I've made an experiment as a proof-of-concept and have a confirmed that the above is true and valid information. I crafted a FOTA file longer that the usual attached (to be bigger than 2,5 MB). In case you want to repeat that, remember that last 1024 bytes are not loaded and insert additional data before that. My file had two magic values:
"FOTA_ENGINE_VER_INFO_2.0" at 0x100 offset and "BPDZ" at 0x280000. At offset 0 I've placed my code that started with several NOPs (just in case) and code that called original bootloader functions to display text on the screen.
After loading the file with Multiloader, the message appeared on the screen as expected. Reloading of the original FOTA file made the phone boot normally.
The discovery opens wide area of possibilities starting with replacing bootloader without signing it or using JTAG, multiboot, etc.
As the original bootloader is in the memory as well, we can use it, but I would not recommend that approach as we would need additional version control and changing original routines and data addresses for each version.

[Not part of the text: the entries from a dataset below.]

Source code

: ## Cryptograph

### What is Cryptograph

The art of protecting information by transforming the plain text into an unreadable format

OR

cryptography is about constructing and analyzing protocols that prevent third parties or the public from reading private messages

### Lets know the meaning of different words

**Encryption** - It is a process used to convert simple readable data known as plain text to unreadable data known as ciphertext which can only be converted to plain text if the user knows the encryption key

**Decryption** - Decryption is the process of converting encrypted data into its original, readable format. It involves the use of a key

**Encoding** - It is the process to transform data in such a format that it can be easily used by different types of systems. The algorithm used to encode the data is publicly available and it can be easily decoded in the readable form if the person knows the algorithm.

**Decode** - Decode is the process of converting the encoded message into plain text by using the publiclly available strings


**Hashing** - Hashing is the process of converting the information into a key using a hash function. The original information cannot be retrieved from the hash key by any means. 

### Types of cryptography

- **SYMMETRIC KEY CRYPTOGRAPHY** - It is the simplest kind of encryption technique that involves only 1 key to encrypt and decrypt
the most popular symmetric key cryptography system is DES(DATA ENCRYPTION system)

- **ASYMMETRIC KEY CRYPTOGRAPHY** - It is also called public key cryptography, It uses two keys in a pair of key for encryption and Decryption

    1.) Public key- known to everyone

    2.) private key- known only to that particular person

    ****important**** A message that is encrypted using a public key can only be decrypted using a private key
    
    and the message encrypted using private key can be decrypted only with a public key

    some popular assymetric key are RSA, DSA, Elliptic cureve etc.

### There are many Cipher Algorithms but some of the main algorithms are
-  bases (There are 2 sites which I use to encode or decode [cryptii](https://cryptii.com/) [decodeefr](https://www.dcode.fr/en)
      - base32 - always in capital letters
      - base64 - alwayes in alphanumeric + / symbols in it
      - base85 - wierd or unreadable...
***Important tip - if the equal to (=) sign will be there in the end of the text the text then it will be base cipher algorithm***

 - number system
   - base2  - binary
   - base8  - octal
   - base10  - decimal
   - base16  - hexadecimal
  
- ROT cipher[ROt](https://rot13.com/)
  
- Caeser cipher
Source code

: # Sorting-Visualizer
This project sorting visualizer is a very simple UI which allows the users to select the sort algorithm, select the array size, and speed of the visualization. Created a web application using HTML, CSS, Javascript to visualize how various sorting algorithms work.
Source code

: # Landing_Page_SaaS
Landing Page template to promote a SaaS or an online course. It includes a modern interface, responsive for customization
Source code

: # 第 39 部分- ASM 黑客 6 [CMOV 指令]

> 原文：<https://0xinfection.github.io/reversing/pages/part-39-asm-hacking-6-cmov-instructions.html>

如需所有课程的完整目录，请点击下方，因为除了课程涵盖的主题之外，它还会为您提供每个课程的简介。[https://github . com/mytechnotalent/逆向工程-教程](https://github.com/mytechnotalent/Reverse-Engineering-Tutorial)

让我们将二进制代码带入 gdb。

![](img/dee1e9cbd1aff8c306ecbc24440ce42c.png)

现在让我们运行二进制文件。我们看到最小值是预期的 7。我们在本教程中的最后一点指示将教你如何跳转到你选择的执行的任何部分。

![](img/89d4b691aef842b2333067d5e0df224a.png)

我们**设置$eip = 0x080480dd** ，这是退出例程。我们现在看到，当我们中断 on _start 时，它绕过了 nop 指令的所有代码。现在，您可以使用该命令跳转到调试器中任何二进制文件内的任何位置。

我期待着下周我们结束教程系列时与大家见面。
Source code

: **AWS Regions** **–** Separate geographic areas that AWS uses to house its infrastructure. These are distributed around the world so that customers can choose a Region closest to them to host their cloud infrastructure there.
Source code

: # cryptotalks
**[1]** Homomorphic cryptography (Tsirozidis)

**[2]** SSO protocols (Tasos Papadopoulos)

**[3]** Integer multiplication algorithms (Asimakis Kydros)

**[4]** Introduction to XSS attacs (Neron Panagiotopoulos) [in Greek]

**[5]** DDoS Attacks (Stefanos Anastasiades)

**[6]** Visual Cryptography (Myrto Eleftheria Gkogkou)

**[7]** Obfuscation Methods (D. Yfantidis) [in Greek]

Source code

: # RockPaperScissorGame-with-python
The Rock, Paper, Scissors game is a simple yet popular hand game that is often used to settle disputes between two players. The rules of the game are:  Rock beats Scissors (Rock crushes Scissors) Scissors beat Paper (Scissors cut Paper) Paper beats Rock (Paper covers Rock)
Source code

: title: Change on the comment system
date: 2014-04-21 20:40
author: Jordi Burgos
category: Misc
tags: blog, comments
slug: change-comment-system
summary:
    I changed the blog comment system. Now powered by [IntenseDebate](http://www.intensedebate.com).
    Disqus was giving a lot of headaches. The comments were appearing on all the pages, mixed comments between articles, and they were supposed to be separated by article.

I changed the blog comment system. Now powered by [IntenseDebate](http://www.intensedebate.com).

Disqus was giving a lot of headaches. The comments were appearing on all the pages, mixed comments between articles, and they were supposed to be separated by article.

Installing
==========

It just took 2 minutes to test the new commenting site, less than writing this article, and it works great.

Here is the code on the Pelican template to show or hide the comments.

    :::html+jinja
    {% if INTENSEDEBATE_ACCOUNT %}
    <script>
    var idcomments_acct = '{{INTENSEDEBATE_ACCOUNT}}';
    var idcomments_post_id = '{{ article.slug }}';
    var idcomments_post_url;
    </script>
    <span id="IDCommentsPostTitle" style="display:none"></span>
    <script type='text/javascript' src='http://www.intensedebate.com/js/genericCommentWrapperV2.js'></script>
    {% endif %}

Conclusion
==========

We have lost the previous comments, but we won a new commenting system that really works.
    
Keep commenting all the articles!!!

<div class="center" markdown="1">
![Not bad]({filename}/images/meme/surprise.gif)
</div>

OK. I hope I made it clear enough to understand, but I can clarify what I might have omitted in the description. The idea is that someone here would pick that up from where I finished and develop a decent loader leaving the original files (apart from FOTA) untouched.
Best Regards,
mijoma
-----------------------------------
Edit: Added proof-of-concept FOTA file (based on XXJL2 FOTA). Use wisely - remember you take full responsibility for what you load on your phone. Works ONLY with XXJL2 bootloader.